### Requirement
Every record that follows must be duplicated exactly, with images left out.

### Extracted information

-.-.-

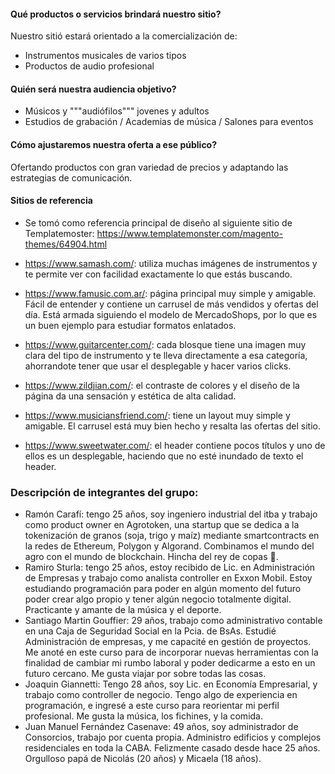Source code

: #### Qué productos o servicios brindará nuestro sitio?
Nuestro sitió estará orientado a la comercialización de: 
- Instrumentos musicales de varios tipos 
- Productos de audio profesional

#### Quién será nuestra audiencia objetivo?
- Músicos y """audiófilos""" jovenes y adultos 
- Estudios de grabación / Academias de música / Salones para eventos

#### Cómo ajustaremos nuestra oferta a ese público?
Ofertando productos con gran variedad de precios y adaptando las estrategias de comunicación.

#### Sitios de referencia

- Se tomó como referencia principal de diseño al siguiente sitio de Templatemoster: https://www.templatemonster.com/magento-themes/64904.html

- https://www.samash.com/: utiliza muchas imágenes de instrumentos y te permite ver con facilidad exactamente lo que estás buscando. 
- https://www.famusic.com.ar/: página principal muy simple y amigable. Fácil de entender y contiene un carrusel de más vendidos y ofertas del día. Está armada siguiendo el modelo de MercadoShops, por lo que es un buen ejemplo para estudiar formatos enlatados.  
- https://www.guitarcenter.com/: cada blosque tiene una imagen muy clara del tipo de instrumento y te lleva directamente a esa categoría, ahorrandote tener que usar el     desplegable y hacer varios clicks.
- https://www.zildjian.com/: el contraste de colores y el diseño de la página da una sensación y estética de alta calidad. 
- https://www.musiciansfriend.com/: tiene un layout muy simple y amigable. El carrusel está muy bien hecho y resalta las ofertas del sitio. 
- https://www.sweetwater.com/: el header contiene pocos títulos y uno de ellos es un desplegable, haciendo que no esté inundado de texto el header.


### Descripción de integrantes del grupo:

- Ramón Carafí: tengo 25 años, soy ingeniero industrial del itba y trabajo como product owner en Agrotoken, una startup que se dedica a la tokenización de granos (soja, trigo y maíz) mediante smartcontracts en la redes de Ethereum, Polygon y Algorand. Combinamos el mundo del agro con el mundo de blockchain. Hincha del rey de copas 👺.
- Ramiro Sturla: tengo 25 años, estoy recibido de Lic. en Administración de Empresas y trabajo como analista controller en Exxon Mobil. Estoy estudiando programación para poder en algún momento del futuro poder crear algo propio y tener algún negocio totalmente digital. Practicante y amante de la música y el deporte. 
- Santiago Martin Gouffier: 29 años, trabajo como administrativo contable en una Caja de Seguridad Social en la Pcia. de BsAs. Estudié Administración de empresas, y me capacité en gestión de proyectos. Me anoté en este curso para de incorporar nuevas herramientas con la finalidad de cambiar mi rumbo laboral y poder dedicarme a esto en un futuro cercano. Me gusta viajar por sobre todas las cosas.      
- Joaquin Giannetti: Tengo 28 años, soy Lic. en Economía Empresarial, y trabajo como controller de negocio. Tengo algo de experiencia en programación, e ingresé a este curso para reorientar mi perfil profesional. Me gusta la música, los fichines, y la comida.  
- Juan Manuel Fernández Casenave: 49 años, soy administrador de Consorcios, trabajo por cuenta propia. Administro edificios y complejos residenciales en toda la CABA. Felizmente casado desde hace 25 años. Orgulloso papá de Nicolás (20 años) y Micaela (18 años).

-.-.-

### Response to the task
Source code

: #### Qué productos o servicios brindará nuestro sitio?
Nuestro sitió estará orientado a la comercialización de: 
- Instrumentos musicales de varios tipos 
- Productos de audio profesional

#### Quién será nuestra audiencia objetivo?
- Músicos y """audiófilos""" jovenes y adultos 
- Estudios de grabación / Academias de música / Salones para eventos

#### Cómo ajustaremos nuestra oferta a ese público?
Ofertando productos con gran variedad de precios y adaptando las estrategias de comunicación.

#### Sitios de referencia

- Se tomó como referencia principal de diseño al siguiente sitio de Templatemoster: https://www.templatemonster.com/magento-themes/64904.html

- https://www.samash.com/: utiliza muchas imágenes de instrumentos y te permite ver con facilidad exactamente lo que estás buscando. 
- https://www.famusic.com.ar/: página principal muy simple y amigable. Fácil de entender y contiene un carrusel de más vendidos y ofertas del día. Está armada siguiendo el modelo de MercadoShops, por lo que es un buen ejemplo para estudiar formatos enlatados.  
- https://www.guitarcenter.com/: cada blosque tiene una imagen muy clara del tipo de instrumento y te lleva directamente a esa categoría, ahorrandote tener que usar el     desplegable y hacer varios clicks.
- https://www.zildjian.com/: el contraste de colores y el diseño de la página da una sensación y estética de alta calidad. 
- https://www.musiciansfriend.com/: tiene un layout muy simple y amigable. El carrusel está muy bien hecho y resalta las ofertas del sitio. 
- https://www.sweetwater.com/: el header contiene pocos títulos y uno de ellos es un desplegable, haciendo que no esté inundado de texto el header.


### Descripción de integrantes del grupo:

- Ramón Carafí: tengo 25 años, soy ingeniero industrial del itba y trabajo como product owner en Agrotoken, una startup que se dedica a la tokenización de granos (soja, trigo y maíz) mediante smartcontracts en la redes de Ethereum, Polygon y Algorand. Combinamos el mundo del agro con el mundo de blockchain. Hincha del rey de copas 👺.
- Ramiro Sturla: tengo 25 años, estoy recibido de Lic. en Administración de Empresas y trabajo como analista controller en Exxon Mobil. Estoy estudiando programación para poder en algún momento del futuro poder crear algo propio y tener algún negocio totalmente digital. Practicante y amante de la música y el deporte. 
- Santiago Martin Gouffier: 29 años, trabajo como administrativo contable en una Caja de Seguridad Social en la Pcia. de BsAs. Estudié Administración de empresas, y me capacité en gestión de proyectos. Me anoté en este curso para de incorporar nuevas herramientas con la finalidad de cambiar mi rumbo laboral y poder dedicarme a esto en un futuro cercano. Me gusta viajar por sobre todas las cosas.      
- Joaquin Giannetti: Tengo 28 años, soy Lic. en Economía Empresarial, y trabajo como controller de negocio. Tengo algo de experiencia en programación, e ingresé a este curso para reorientar mi perfil profesional. Me gusta la música, los fichines, y la comida.  
- Juan Manuel Fernández Casenave: 49 años, soy administrador de Consorcios, trabajo por cuenta propia. Administro edificios y complejos residenciales en toda la CABA. Felizmente casado desde hace 25 años. Orgulloso papá de Nicolás (20 años) y Micaela (18 años).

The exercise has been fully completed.